The TUC has estimated that up to 4,000 jobs in land, forestry and agricultural improvements could be created in Wales over 2 years, while RSPB Cymru has estimated that a national Nature Service Wales, when coupled with the right investment in nature, could support almost 7,000 new, direct FTE jobs in Wales.
“The best scoring projects, including purely by job creation effect […], contribute to the climate transition”
Transition Economics, commissioned by the TUC
A Nature Service Wales will help to build a strong foundation for delivering ecosystem restoration, through capacity building, generating behaviour change, raising awareness and skills development. It will create both a skilled, well-paid workforce with new jobs and livelihood opportunities in nature that are meaningful and responsive to the communities within which they sit. It will work in partnerships by engaging people and organisations with a nature conservation mission to embed green skills across the workforce of the future and ensure that nature is at the heart of Wales’ green and just transition towards a nature positive economy. It will also create a strong and recognisable vehicle for enabling volunteering opportunities, which we would advocate for being in line with the WCVA and the TUC’s ‘Charter for volunteering and workplace relationships’.
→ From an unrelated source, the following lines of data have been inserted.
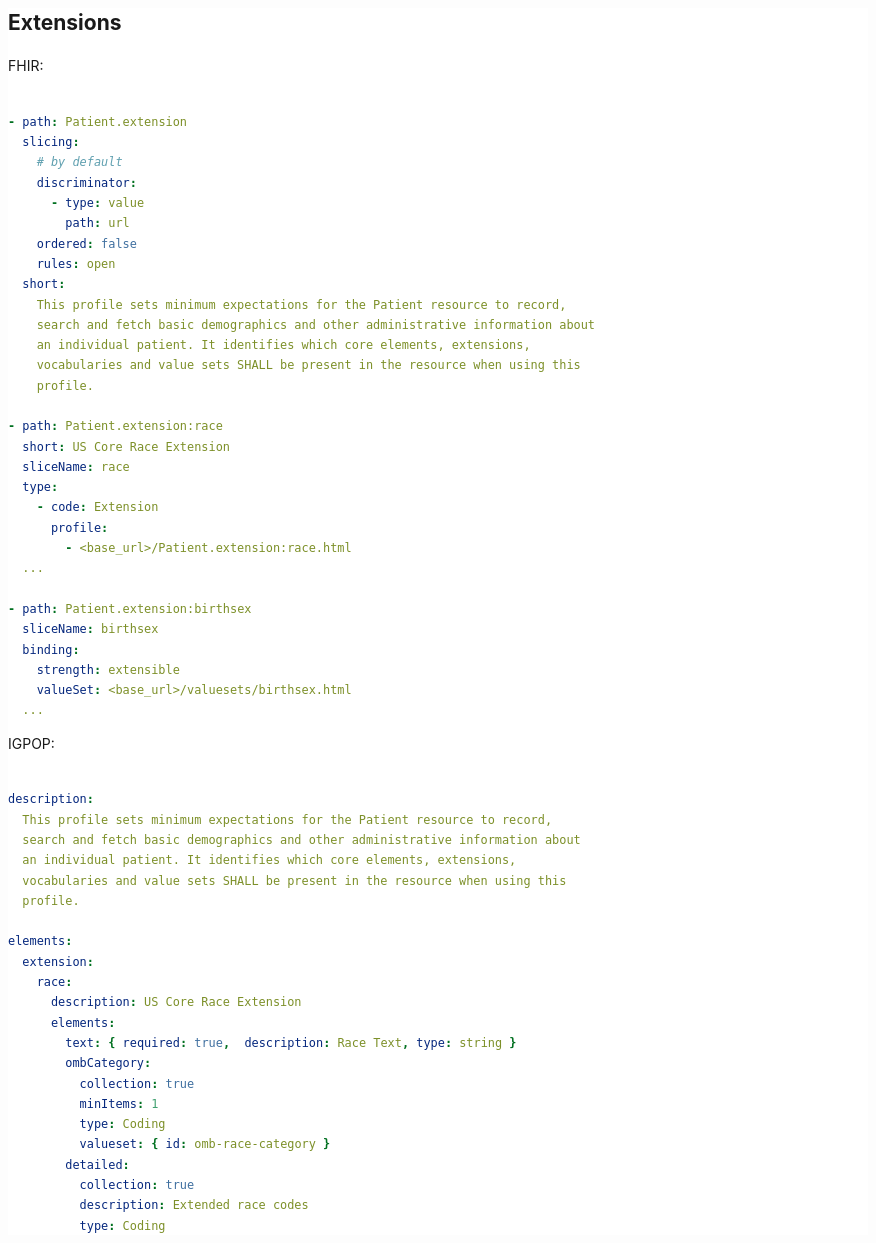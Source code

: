 
## Extensions

FHIR: 
```yaml

- path: Patient.extension
  slicing:
    # by default
    discriminator:
      - type: value
        path: url
    ordered: false
    rules: open
  short:
    This profile sets minimum expectations for the Patient resource to record,
    search and fetch basic demographics and other administrative information about
    an individual patient. It identifies which core elements, extensions,
    vocabularies and value sets SHALL be present in the resource when using this
    profile.
    
- path: Patient.extension:race
  short: US Core Race Extension
  sliceName: race
  type:
    - code: Extension
      profile:
        - <base_url>/Patient.extension:race.html
  ...
  
- path: Patient.extension:birthsex
  sliceName: birthsex
  binding:
    strength: extensible
    valueSet: <base_url>/valuesets/birthsex.html
  ...

```

IGPOP:
```yaml

description:
  This profile sets minimum expectations for the Patient resource to record,
  search and fetch basic demographics and other administrative information about
  an individual patient. It identifies which core elements, extensions,
  vocabularies and value sets SHALL be present in the resource when using this
  profile.

elements:
  extension:
    race:
      description: US Core Race Extension
      elements:
        text: { required: true,  description: Race Text, type: string }
        ombCategory:
          collection: true
          minItems: 1
          type: Coding
          valueset: { id: omb-race-category }
        detailed:
          collection: true
          description: Extended race codes
          type: Coding
```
“We need to invest in the protection and restoration of nature and the environment, and to build a green workforce with the jobs and skills needed to address our nature and climate priorities and respond to these sustainable and growing employment opportunities”
Achieving a Just Transition: Investing in Green Skills
Friends of the Earth has outlined that a shift towards more sustainable land use practices will require a reskilling in forestry and agroforestry, as well as environmental restoration and a reskilling in farming practices. Restoring natural carbon sinks such as peatlands, saltmarshes, or woodlands will also require skilled environmental, horticultural and conservation professionals.
“Establishing a [Nature Service Wales] employs the energy of young people to kickstart the regenerative economy”
Food, Farming and Countryside Commission
However, a report by the New Economics Foundation and the Future Generations Office has highlighted the significant skills gap in fulfilling the potential of nature-restoration-based green job creation set out above. Moreover, recent work by RSPB Cymru including interviews with young people, demonstrates their desire to work in paid, valued, green jobs in nature. However, the study also makes clear that young people currently have a very limited awareness of potential pathways into these jobs.
“A key priority for the Welsh Government’s employability and skills programmes is to ensure that they are preparing workers for the industries of the future […] land and nature restoration all have significant future growth potential.”
Future Generations Commissioner for Wales
A Nature Service Wales can provide the much needed support, investment and recognition of these skills, and, when welcoming people of all career and education stages, begin to break down existing barriers of access to the conservation sector and harness the existing desire to help nature’s recovery in Wales. Done in this way, the Nature Service Wales could become a gateway for the Welsh Government to support new entrants into the sector. Coupled with the right investment in nature, a Nature Service Wales could become a Wales-wide skills development platform to co-ordinate and capitalise on existing efforts and promote innovation in nature recovery initiatives, and ultimately develop an in-country expertise in nature restoration for a greener, fairer Wales.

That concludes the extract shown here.